__EXERCISE OBJECTIVE__: Verbatim output of the full listing is required.

[RECORDS SHOWN Boundary: Start]

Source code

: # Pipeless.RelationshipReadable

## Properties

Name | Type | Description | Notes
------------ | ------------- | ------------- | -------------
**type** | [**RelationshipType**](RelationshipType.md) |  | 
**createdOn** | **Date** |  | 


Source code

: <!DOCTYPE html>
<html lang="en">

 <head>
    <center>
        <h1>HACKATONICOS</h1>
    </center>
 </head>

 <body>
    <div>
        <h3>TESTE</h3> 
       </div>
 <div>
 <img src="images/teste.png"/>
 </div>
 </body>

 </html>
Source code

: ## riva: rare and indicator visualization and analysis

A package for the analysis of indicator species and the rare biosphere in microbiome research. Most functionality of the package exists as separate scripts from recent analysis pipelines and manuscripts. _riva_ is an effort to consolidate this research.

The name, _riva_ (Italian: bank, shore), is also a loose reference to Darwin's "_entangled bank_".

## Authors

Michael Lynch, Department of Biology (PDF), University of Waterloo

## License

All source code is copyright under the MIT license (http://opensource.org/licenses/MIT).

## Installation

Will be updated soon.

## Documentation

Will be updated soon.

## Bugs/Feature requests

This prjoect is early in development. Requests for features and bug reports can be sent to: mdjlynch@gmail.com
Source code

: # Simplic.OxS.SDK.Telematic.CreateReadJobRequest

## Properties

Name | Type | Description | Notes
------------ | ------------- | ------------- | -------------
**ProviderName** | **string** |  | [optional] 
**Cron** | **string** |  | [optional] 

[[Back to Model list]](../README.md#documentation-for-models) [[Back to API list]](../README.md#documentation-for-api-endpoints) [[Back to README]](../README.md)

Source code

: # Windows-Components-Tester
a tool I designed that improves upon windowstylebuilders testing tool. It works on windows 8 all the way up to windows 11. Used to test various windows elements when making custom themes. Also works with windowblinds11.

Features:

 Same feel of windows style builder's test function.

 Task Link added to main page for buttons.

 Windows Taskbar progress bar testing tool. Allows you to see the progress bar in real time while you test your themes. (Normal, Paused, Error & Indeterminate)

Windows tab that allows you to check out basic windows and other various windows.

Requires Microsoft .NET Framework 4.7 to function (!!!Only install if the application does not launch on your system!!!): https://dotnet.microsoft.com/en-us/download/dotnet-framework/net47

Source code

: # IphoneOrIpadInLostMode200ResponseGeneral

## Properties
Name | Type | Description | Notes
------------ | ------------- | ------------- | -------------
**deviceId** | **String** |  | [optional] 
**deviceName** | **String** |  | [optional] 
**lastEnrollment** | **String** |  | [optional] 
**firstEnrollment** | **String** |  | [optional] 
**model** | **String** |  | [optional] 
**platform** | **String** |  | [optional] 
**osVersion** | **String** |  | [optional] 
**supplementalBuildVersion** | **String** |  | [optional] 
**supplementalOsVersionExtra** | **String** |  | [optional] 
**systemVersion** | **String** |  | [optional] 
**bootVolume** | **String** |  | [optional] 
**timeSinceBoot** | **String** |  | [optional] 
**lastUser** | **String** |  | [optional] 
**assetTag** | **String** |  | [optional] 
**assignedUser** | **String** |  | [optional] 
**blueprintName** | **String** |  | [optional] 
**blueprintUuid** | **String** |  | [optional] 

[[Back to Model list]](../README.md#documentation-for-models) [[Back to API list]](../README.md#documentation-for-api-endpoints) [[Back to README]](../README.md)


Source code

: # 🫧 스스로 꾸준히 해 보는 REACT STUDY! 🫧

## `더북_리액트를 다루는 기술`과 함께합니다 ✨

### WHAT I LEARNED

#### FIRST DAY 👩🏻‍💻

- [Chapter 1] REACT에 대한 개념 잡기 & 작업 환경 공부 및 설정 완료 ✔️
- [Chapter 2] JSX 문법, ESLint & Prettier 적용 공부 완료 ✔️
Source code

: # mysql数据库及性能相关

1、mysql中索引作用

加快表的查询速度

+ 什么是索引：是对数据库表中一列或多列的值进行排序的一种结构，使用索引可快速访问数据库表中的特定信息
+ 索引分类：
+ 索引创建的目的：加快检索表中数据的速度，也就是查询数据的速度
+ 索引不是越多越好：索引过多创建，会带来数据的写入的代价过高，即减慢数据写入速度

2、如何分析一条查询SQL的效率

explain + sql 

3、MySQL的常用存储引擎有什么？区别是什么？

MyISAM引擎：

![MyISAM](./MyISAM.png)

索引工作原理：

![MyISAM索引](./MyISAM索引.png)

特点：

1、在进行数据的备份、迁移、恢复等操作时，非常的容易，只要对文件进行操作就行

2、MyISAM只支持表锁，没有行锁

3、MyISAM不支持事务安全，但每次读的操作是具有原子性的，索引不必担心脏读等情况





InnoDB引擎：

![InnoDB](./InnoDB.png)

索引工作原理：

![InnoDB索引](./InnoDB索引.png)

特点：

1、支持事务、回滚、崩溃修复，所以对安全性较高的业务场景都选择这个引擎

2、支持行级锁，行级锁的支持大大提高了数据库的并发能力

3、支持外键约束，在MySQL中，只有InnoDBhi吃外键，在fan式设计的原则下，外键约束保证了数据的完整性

[RECORDS SHOWN Boundary: End]

__WRITTEN SOLUTION__:
Source code

: # Pipeless.RelationshipReadable

## Properties

Name | Type | Description | Notes
------------ | ------------- | ------------- | -------------
**type** | [**RelationshipType**](RelationshipType.md) |  | 
**createdOn** | **Date** |  | 


Source code

: <!DOCTYPE html>
<html lang="en">

 <head>
    <center>
        <h1>HACKATONICOS</h1>
    </center>
 </head>

 <body>
    <div>
        <h3>TESTE</h3> 
       </div>
 <div>
 <img src="images/teste.png"/>
 </div>
 </body>

 </html>
Source code

: ## riva: rare and indicator visualization and analysis

A package for the analysis of indicator species and the rare biosphere in microbiome research. Most functionality of the package exists as separate scripts from recent analysis pipelines and manuscripts. _riva_ is an effort to consolidate this research.

The name, _riva_ (Italian: bank, shore), is also a loose reference to Darwin's "_entangled bank_".

## Authors

Michael Lynch, Department of Biology (PDF), University of Waterloo

## License

All source code is copyright under the MIT license (http://opensource.org/licenses/MIT).

## Installation

Will be updated soon.

## Documentation

Will be updated soon.

## Bugs/Feature requests

This prjoect is early in development. Requests for features and bug reports can be sent to: mdjlynch@gmail.com
Source code

: # Simplic.OxS.SDK.Telematic.CreateReadJobRequest

## Properties

Name | Type | Description | Notes
------------ | ------------- | ------------- | -------------
**ProviderName** | **string** |  | [optional] 
**Cron** | **string** |  | [optional] 

[[Back to Model list]](../README.md#documentation-for-models) [[Back to API list]](../README.md#documentation-for-api-endpoints) [[Back to README]](../README.md)

Source code

: # Windows-Components-Tester
a tool I designed that improves upon windowstylebuilders testing tool. It works on windows 8 all the way up to windows 11. Used to test various windows elements when making custom themes. Also works with windowblinds11.

Features:

 Same feel of windows style builder's test function.

 Task Link added to main page for buttons.

 Windows Taskbar progress bar testing tool. Allows you to see the progress bar in real time while you test your themes. (Normal, Paused, Error & Indeterminate)

Windows tab that allows you to check out basic windows and other various windows.

Requires Microsoft .NET Framework 4.7 to function (!!!Only install if the application does not launch on your system!!!): https://dotnet.microsoft.com/en-us/download/dotnet-framework/net47

Source code

: # IphoneOrIpadInLostMode200ResponseGeneral

## Properties
Name | Type | Description | Notes
------------ | ------------- | ------------- | -------------
**deviceId** | **String** |  | [optional] 
**deviceName** | **String** |  | [optional] 
**lastEnrollment** | **String** |  | [optional] 
**firstEnrollment** | **String** |  | [optional] 
**model** | **String** |  | [optional] 
**platform** | **String** |  | [optional] 
**osVersion** | **String** |  | [optional] 
**supplementalBuildVersion** | **String** |  | [optional] 
**supplementalOsVersionExtra** | **String** |  | [optional] 
**systemVersion** | **String** |  | [optional] 
**bootVolume** | **String** |  | [optional] 
**timeSinceBoot** | **String** |  | [optional] 
**lastUser** | **String** |  | [optional] 
**assetTag** | **String** |  | [optional] 
**assignedUser** | **String** |  | [optional] 
**blueprintName** | **String** |  | [optional] 
**blueprintUuid** | **String** |  | [optional] 

[[Back to Model list]](../README.md#documentation-for-models) [[Back to API list]](../README.md#documentation-for-api-endpoints) [[Back to README]](../README.md)


Source code

: # 🫧 스스로 꾸준히 해 보는 REACT STUDY! 🫧

## `더북_리액트를 다루는 기술`과 함께합니다 ✨

### WHAT I LEARNED

#### FIRST DAY 👩🏻‍💻

- [Chapter 1] REACT에 대한 개념 잡기 & 작업 환경 공부 및 설정 완료 ✔️
- [Chapter 2] JSX 문법, ESLint & Prettier 적용 공부 완료 ✔️
Source code

: # mysql数据库及性能相关

1、mysql中索引作用

加快表的查询速度

+ 什么是索引：是对数据库表中一列或多列的值进行排序的一种结构，使用索引可快速访问数据库表中的特定信息
+ 索引分类：
+ 索引创建的目的：加快检索表中数据的速度，也就是查询数据的速度
+ 索引不是越多越好：索引过多创建，会带来数据的写入的代价过高，即减慢数据写入速度

2、如何分析一条查询SQL的效率

explain + sql 

3、MySQL的常用存储引擎有什么？区别是什么？

MyISAM引擎：

![MyISAM](./MyISAM.png)

索引工作原理：

![MyISAM索引](./MyISAM索引.png)

特点：

1、在进行数据的备份、迁移、恢复等操作时，非常的容易，只要对文件进行操作就行

2、MyISAM只支持表锁，没有行锁

3、MyISAM不支持事务安全，但每次读的操作是具有原子性的，索引不必担心脏读等情况





InnoDB引擎：

![InnoDB](./InnoDB.png)

索引工作原理：

![InnoDB索引](./InnoDB索引.png)

特点：

1、支持事务、回滚、崩溃修复，所以对安全性较高的业务场景都选择这个引擎

2、支持行级锁，行级锁的支持大大提高了数据库的并发能力

3、支持外键约束，在MySQL中，只有InnoDBhi吃外键，在fan式设计的原则下，外键约束保证了数据的完整性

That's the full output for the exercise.